Tüfeksiz,silahsız,kurşunsuz,mermisiz...
Girmişler,düşmüşler cehalletin peşine.
Onlar yürekleri silah sevgilerini kurşun yapmışlar ölürcesine.
Ve onlarki yılmadan savaşmış kan dökmüşler kardeşçesine.
Şimdi soruyorum size bu öfke bu kin bu harap düşmüş bedenler niye.
İçi boş gereksız ınsan vücutlarımı kaldı bizden geriyye.
Bunu anlatmaya çalışıyorum size işte.
Evrendeki tüm güzellikler boş yere.Kimse görmüyor,umursamıyor!

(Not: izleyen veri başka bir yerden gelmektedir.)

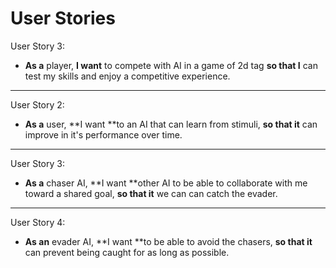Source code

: # User Stories

User Story 3:

* **As a** player, **I want** to compete with AI in a game of 2d tag **so that I** can test my skills and enjoy a competitive experience.

------

User Story 2:

* **As a** user, **I want **to  an AI that can learn from stimuli, **so that it** can improve in it's performance over time.

------

User Story 3:

* **As a** chaser AI, **I want **other AI to be able to collaborate with me toward a shared goal, **so that it** we can can catch the evader.

------

User Story 4:

* **As an** evader AI, **I want **to be able to avoid the chasers, **so that it** can prevent being caught for as long as possible.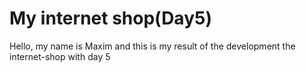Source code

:# My internet shop(Day5)

Hello, my name is Maxim and this is my result of the development the internet-shop with day 5
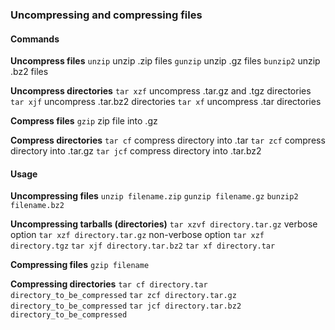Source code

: ### Uncompressing and compressing files

#### Commands
**Uncompress files**
`unzip` unzip .zip files
`gunzip` unzip .gz files
`bunzip2` unzip .bz2 files

**Uncompress directories**
`tar xzf` uncompress .tar.gz and .tgz directories
`tar xjf` uncompress .tar.bz2 directories
`tar xf` uncompress .tar directories

**Compress files**
`gzip` zip file into .gz

**Compress directories**
`tar cf` compress directory into .tar
`tar zcf` compress directory into .tar.gz
`tar jcf` compress directory into .tar.bz2

#### Usage
**Uncompressing files**
`unzip filename.zip`
`gunzip filename.gz`
`bunzip2 filename.bz2`

**Uncompressing tarballs (directories)**
`tar xzvf directory.tar.gz` verbose option
`tar xzf directory.tar.gz` non-verbose option
`tar xzf directory.tgz`
`tar xjf directory.tar.bz2`
`tar xf directory.tar`

**Compressing files**
`gzip filename`

**Compressing directories**
`tar cf directory.tar directory_to_be_compressed`
`tar zcf directory.tar.gz directory_to_be_compressed`
`tar jcf directory.tar.bz2 directory_to_be_compressed`
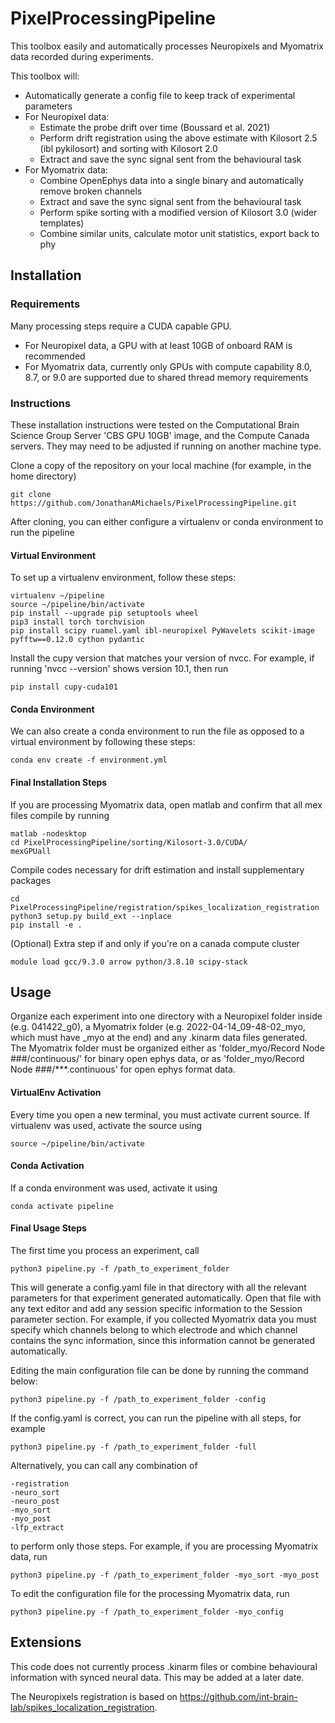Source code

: # PixelProcessingPipeline
This toolbox easily and automatically processes Neuropixels and Myomatrix data recorded during experiments.

This toolbox will:
- Automatically generate a config file to keep track of experimental parameters
- For Neuropixel data:
  - Estimate the probe drift over time (Boussard et al. 2021)
  - Perform drift registration using the above estimate with Kilosort 2.5 (ibl pykilosort) and sorting with Kilosort 2.0 
  - Extract and save the sync signal sent from the behavioural task
- For Myomatrix data:
  - Combine OpenEphys data into a single binary and automatically remove broken channels
  - Extract and save the sync signal sent from the behavioural task
  - Perform spike sorting with a modified version of Kilosort 3.0 (wider templates)
  - Combine similar units, calculate motor unit statistics, export back to phy

## Installation
### Requirements
Many processing steps require a CUDA capable GPU.
  - For Neuropixel data, a GPU with at least 10GB of onboard RAM is recommended
  - For Myomatrix data, currently only GPUs with compute capability 8.0, 8.7, or 9.0 are supported due to shared thread memory requirements

### Instructions
These installation instructions were tested on the Computational Brain Science Group Server 'CBS GPU 10GB' image, and the Compute Canada servers. They may need to be adjusted if running on another machine type.

Clone a copy of the repository on your local machine (for example, in the home directory)

    git clone https://github.com/JonathanAMichaels/PixelProcessingPipeline.git
    
After cloning, you can either configure a virtualenv or conda environment to run the pipeline

#### Virtual Environment
To set up a virtualenv environment, follow these steps:

    virtualenv ~/pipeline
    source ~/pipeline/bin/activate
    pip install --upgrade pip setuptools wheel
    pip3 install torch torchvision
    pip install scipy ruamel.yaml ibl-neuropixel PyWavelets scikit-image pyfftw==0.12.0 cython pydantic

Install the cupy version that matches your version of nvcc. For example, if running 'nvcc --version'
shows version 10.1, then run

    pip install cupy-cuda101
    
#### Conda Environment
We can also create a conda environment to run the file as opposed to a virtual environment by following these steps:

    conda env create -f environment.yml

#### Final Installation Steps
If you are processing Myomatrix data, open matlab and confirm that all mex files compile by running
    
    matlab -nodesktop
    cd PixelProcessingPipeline/sorting/Kilosort-3.0/CUDA/
    mexGPUall

Compile codes necessary for drift estimation and install supplementary packages

    cd PixelProcessingPipeline/registration/spikes_localization_registration
    python3 setup.py build_ext --inplace
    pip install -e .

(Optional) Extra step if and only if you're on a canada compute cluster

    module load gcc/9.3.0 arrow python/3.8.10 scipy-stack

## Usage
Organize each experiment into one directory with a Neuropixel folder inside (e.g. 041422_g0), a Myomatrix folder (e.g. 2022-04-14_09-48-02_myo, which must have _myo at the end) and any .kinarm data files generated.
The Myomatrix folder must be organized either as 'folder_myo/Record Node ###/continuous/' for binary open ephys data,
or as 'folder_myo/Record Node ###/***.continuous' for open ephys format data.

#### VirtualEnv Activation
Every time you open a new terminal, you must activate current source. If virtualenv was used, activate the source using

    source ~/pipeline/bin/activate

#### Conda Activation
If a conda environment was used, activate it using

    conda activate pipeline

#### Final Usage Steps
The first time you process an experiment, call

    python3 pipeline.py -f /path_to_experiment_folder

This will generate a config.yaml file in that directory with all the relevant parameters for that experiment generated automatically. Open that file with any text editor and add any session specific information to the Session parameter section. For example, if you collected Myomatrix data you must specify which channels belong to which electrode and which channel contains the sync information, since this information cannot be generated automatically.

Editing the main configuration file can be done by running the command below:
    
    python3 pipeline.py -f /path_to_experiment_folder -config

If the config.yaml is correct, you can run the pipeline with all steps, for example

    python3 pipeline.py -f /path_to_experiment_folder -full

Alternatively, you can call any combination of

    -registration
    -neuro_sort
    -neuro_post
    -myo_sort
    -myo_post
    -lfp_extract

to perform only those steps. For example, if you are processing Myomatrix data, run

    python3 pipeline.py -f /path_to_experiment_folder -myo_sort -myo_post

To edit the configuration file for the processing Myomatrix data, run

    python3 pipeline.py -f /path_to_experiment_folder -myo_config
## Extensions

This code does not currently process .kinarm files or combine behavioural information with synced neural data. This may be added at a later date.

The Neuropixels registration is based on https://github.com/int-brain-lab/spikes_localization_registration.
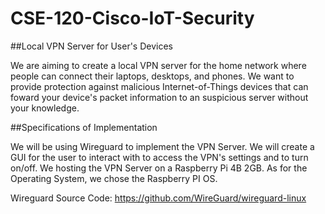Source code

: # CSE-120-Cisco-IoT-Security

##Local VPN Server for User's Devices
        
We are aiming to create a local VPN server for the home network where people can connect their laptops, desktops, and phones. We want to provide protection against malicious Internet-of-Things devices that can foward your device's packet information to an suspicious server without your knowledge.
        

##Specifications of Implementation

We will be using Wireguard to implement the VPN Server. We will create a GUI for the user to interact with to access the VPN's settings and to turn on/off.
We hosting the VPN Server on a Raspberry Pi 4B 2GB. As for the Operating System, we chose the Raspberry PI OS.

Wireguard Source Code: https://github.com/WireGuard/wireguard-linux

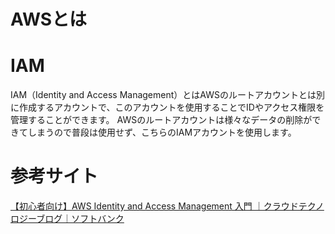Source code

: # AWSとは


# IAM

IAM（Identity and Access Management）とはAWSのルートアカウントとは別に作成するアカウントで、このアカウントを使用することでIDやアクセス権限を管理することができます。
AWSのルートアカウントは様々なデータの削除ができてしまうので普段は使用せず、こちらのIAMアカウントを使用します。


# 参考サイト

[【初心者向け】AWS  Identity and Access Management 入門 ｜クラウドテクノロジーブログ｜ソフトバンク](https://www.softbank.jp/biz/blog/cloud-technology/articles/202212/aws-iam/)

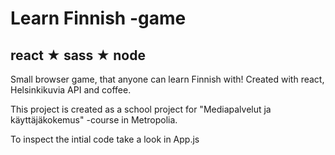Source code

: # Learn Finnish -game 
## react ★ sass ★ node 
Small browser game, that anyone can learn Finnish with! Created with react, Helsinkikuvia API and coffee.

This project is created as a school project for "Mediapalvelut ja käyttäjäkokemus" -course in Metropolia.

To inspect the intial code take a look in App.js

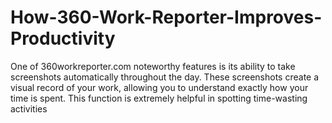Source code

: # How-360-Work-Reporter-Improves-Productivity
 One of 360workreporter.com noteworthy features is its ability to take screenshots automatically throughout the day. These screenshots create a visual record of your work, allowing you to understand exactly how your time is spent. This function is extremely helpful in spotting time-wasting activities
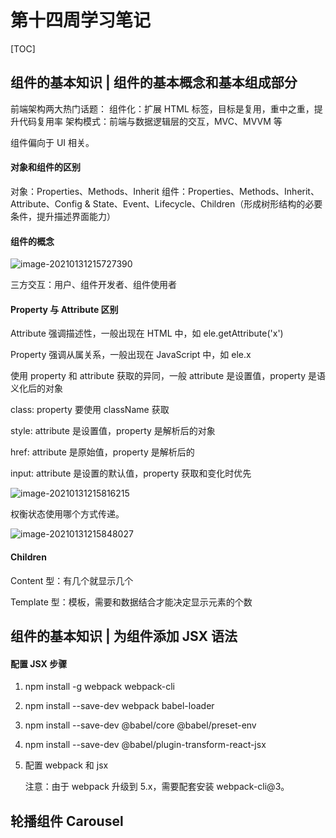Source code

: # 第十四周学习笔记

[TOC]


## 组件的基本知识 | 组件的基本概念和基本组成部分

前端架构两大热门话题：
组件化：扩展 HTML 标签，目标是复用，重中之重，提升代码复用率
架构模式：前端与数据逻辑层的交互，MVC、MVVM 等

组件偏向于 UI 相关。

#### 对象和组件的区别

对象：Properties、Methods、Inherit
组件：Properties、Methods、Inherit、Attribute、Config & State、Event、Lifecycle、Children（形成树形结构的必要条件，提升描述界面能力）



#### 组件的概念

![image-20210131215727390](http://static.gmaso.cn/blog/2021/01/31/21/f88d8ef2c1ec4ad7b1e36567df8cc4d5-df5e75-image-20210131215727390.png?imageslim)

三方交互：用户、组件开发者、组件使用者



#### Property 与 Attribute 区别

Attribute 强调描述性，一般出现在 HTML 中，如 ele.getAttribute('x')

Property 强调从属关系，一般出现在 JavaScript 中，如 ele.x



使用 property 和 attribute 获取的异同，一般 attribute 是设置值，property 是语义化后的对象

class: property 要使用 className 获取

style: attribute 是设置值，property 是解析后的对象

href: attribute 是原始值，property 是解析后的

input: attribute 是设置的默认值，property 获取和变化时优先



![image-20210131215816215](http://static.gmaso.cn/blog/2021/01/31/21/fdb2e406338427e7f11308a4612e9d1f-6f93f0-image-20210131215816215.png?imageslim)

权衡状态使用哪个方式传递。



![image-20210131215848027](http://static.gmaso.cn/blog/2021/01/31/21/3732882f19c037740646969f0996ab2b-e548ae-image-20210131215848027.png?imageslim)



#### Children

Content 型：有几个就显示几个

Template 型：模板，需要和数据结合才能决定显示元素的个数



## 组件的基本知识 | 为组件添加 JSX 语法

#### 配置 JSX 步骤

1. npm install -g webpack webpack-cli

2. npm install --save-dev webpack babel-loader

3. npm install --save-dev @babel/core @babel/preset-env

4. npm install --save-dev @babel/plugin-transform-react-jsx

5. 配置 webpack 和 jsx

   注意：由于 webpack 升级到 5.x，需要配套安装 webpack-cli@3。



## 轮播组件 Carousel

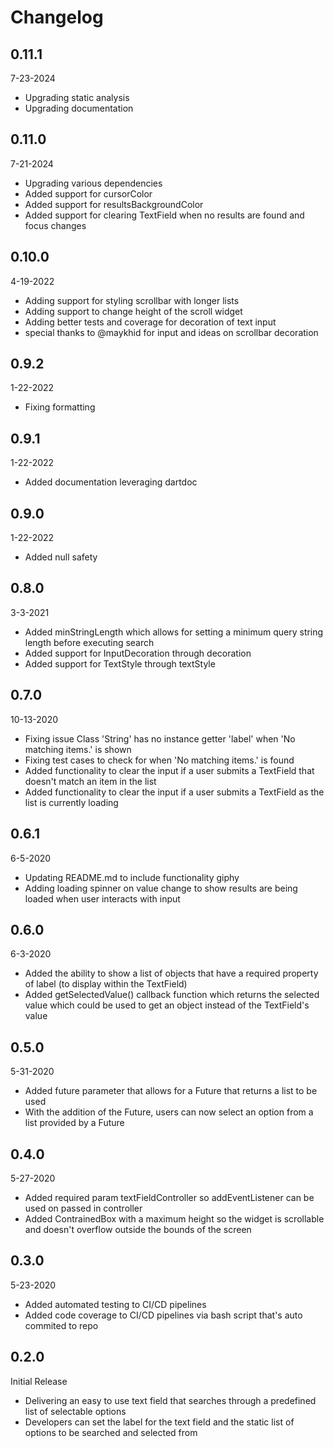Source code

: # Changelog
## 0.11.1
7-23-2024
- Upgrading static analysis
- Upgrading documentation

## 0.11.0
7-21-2024
- Upgrading various dependencies
- Added support for cursorColor
- Added support for resultsBackgroundColor
- Added support for clearing TextField when no results are found and focus changes
  
## 0.10.0
4-19-2022
- Adding support for styling scrollbar with longer lists
- Adding support to change height of the scroll widget
- Adding better tests and coverage for decoration of text input
- special thanks to @maykhid for input and ideas on scrollbar decoration

## 0.9.2
1-22-2022
- Fixing formatting

## 0.9.1
1-22-2022
- Added documentation leveraging dartdoc

## 0.9.0
1-22-2022
- Added null safety

## 0.8.0
3-3-2021
- Added minStringLength which allows for setting a minimum query string length before executing search
- Added support for InputDecoration through decoration
- Added support for TextStyle through textStyle

## 0.7.0
10-13-2020
- Fixing issue Class 'String' has no instance getter 'label' when 'No matching items.' is shown
- Fixing test cases to check for when 'No matching items.' is found
- Added functionality to clear the input if a user submits a TextField that doesn't match an item in the list
- Added functionality to clear the input if a user submits a TextField as the list is currently loading

## 0.6.1
6-5-2020
- Updating README.md to include functionality giphy
- Adding loading spinner on value change to show results are being loaded when user interacts with input

## 0.6.0
6-3-2020
- Added the ability to show a list of objects that have a required property of label (to display within the TextField)
- Added getSelectedValue() callback function which returns the selected value which could be used to get an object instead of the TextField's value

## 0.5.0
5-31-2020
- Added future parameter that allows for a Future that returns a list to be used
- With the addition of the Future, users can now select an option from a list provided by a Future

## 0.4.0
5-27-2020
- Added required param textFieldController so addEventListener can be used on passed in controller
- Added ContrainedBox with a maximum height so the widget is scrollable and doesn't overflow outside the bounds of the screen

## 0.3.0
5-23-2020
- Added automated testing to CI/CD pipelines
- Added code coverage to CI/CD pipelines via bash script that's auto commited to repo

## 0.2.0
Initial Release
- Delivering an easy to use text field that searches through a predefined list of selectable options
- Developers can set the label for the text field and the static list of options to be searched and selected from

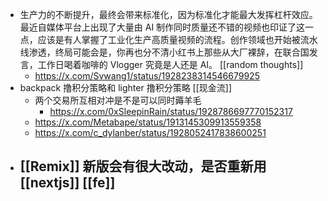 - 生产力的不断提升，最终会带来标准化，因为标准化才能最大发挥杠杆效应。最近自媒体平台上出现了大量由 AI 制作同时质量还不错的视频也印证了这一点，应该是有人掌握了工业化生产高质量视频的流程。创作领域也开始被流水线渗透，终局可能会是，你再也分不清小红书上那些从大厂裸辞，在联合国发言，工作日喝着咖啡的 Vlogger 究竟是人还是 AI。 [[random thoughts]]
	- https://x.com/Svwang1/status/1928238314546679925
- backpack 撸积分策略和 lighter 撸积分策略 [[现金流]]
	- 两个交易所互相对冲是不是可以同时薅羊毛
		- https://x.com/0xSleepinRain/status/1928786697770152317
	- https://x.com/Metabape/status/1913145309913559358
	- https://x.com/c_dylanber/status/1928052417838600251
- [[Remix]] 新版会有很大改动，是否重新用 [[nextjs]] [[fe]]
	-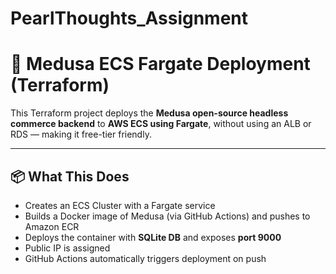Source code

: # PearlThoughts_Assignment
# 🚀 Medusa ECS Fargate Deployment (Terraform)

This Terraform project deploys the **Medusa open-source headless commerce backend** to **AWS ECS using Fargate**, without using an ALB or RDS — making it free-tier friendly.

---

## 📦 What This Does

- Creates an ECS Cluster with a Fargate service
- Builds a Docker image of Medusa (via GitHub Actions) and pushes to Amazon ECR
- Deploys the container with **SQLite DB** and exposes **port 9000**
- Public IP is assigned 
- GitHub Actions automatically triggers deployment on push
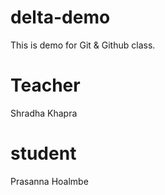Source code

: # delta-demo
This is demo for Git &amp; Github class.

# Teacher
Shradha Khapra

# student 

Prasanna Hoalmbe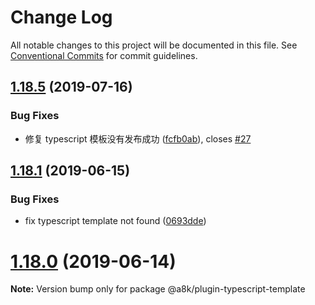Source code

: # Change Log

All notable changes to this project will be documented in this file.
See [Conventional Commits](https://conventionalcommits.org) for commit guidelines.

## [1.18.5](https://github.com/hxfdarling/a8k/compare/v1.18.4...v1.18.5) (2019-07-16)

### Bug Fixes

- 修复 typescript 模板没有发布成功 ([fcfb0ab](https://github.com/hxfdarling/a8k/commit/fcfb0ab)), closes [#27](https://github.com/hxfdarling/a8k/issues/27)

## [1.18.1](https://github.com/hxfdarling/a8k/compare/v1.18.0...v1.18.1) (2019-06-15)

### Bug Fixes

- fix typescript template not found ([0693dde](https://github.com/hxfdarling/a8k/commit/0693dde))

# [1.18.0](https://github.com/hxfdarling/a8k/compare/v1.17.4...v1.18.0) (2019-06-14)

**Note:** Version bump only for package @a8k/plugin-typescript-template
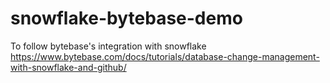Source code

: # snowflake-bytebase-demo
To follow bytebase's integration with snowflake https://www.bytebase.com/docs/tutorials/database-change-management-with-snowflake-and-github/
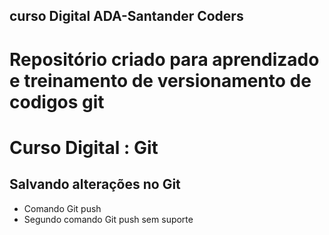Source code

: ## curso Digital ADA-Santander Coders

# Repositório criado para aprendizado e treinamento de versionamento de codigos git

# Curso Digital : Git

## Salvando alterações no Git
* Comando Git push
* Segundo comando Git push sem suporte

Gerçi öylede deyil onlar istiyorlar bnu.
Onlar görmüyorlar güzellikleri..
istemedikleri sevgiyle bir dünya besbelli!
Artık onlar el ele tutuşup kırlarda gezmekten zevk almıyorlar.Artık onlar gökyüzüne bakıp yıldızları saymıyorlar.
Bu dünya nerelere sürüklüyor bizi böyle.
Dur diyecek tek bir insan evladı yok.
Döner oldu dünya boşa.
Fakat sevgi ayaklarımzıın altında,başımzıın üstünde ya da avcumuzun içinde.
Eller kavuşamaz birbirlerine,birleşemez iki yürek tek bedende!
Savaşmaz oldu dünya bu ıssız yerde.
Göremez oldu insanlar gercekleri
Saptırıp avutuyolar kendilerini.
Aşk ne yazıkki günümüzde bitti.
DÜnya hazır yok olmaya.
Önce yürekler sonrada bedenler eridi..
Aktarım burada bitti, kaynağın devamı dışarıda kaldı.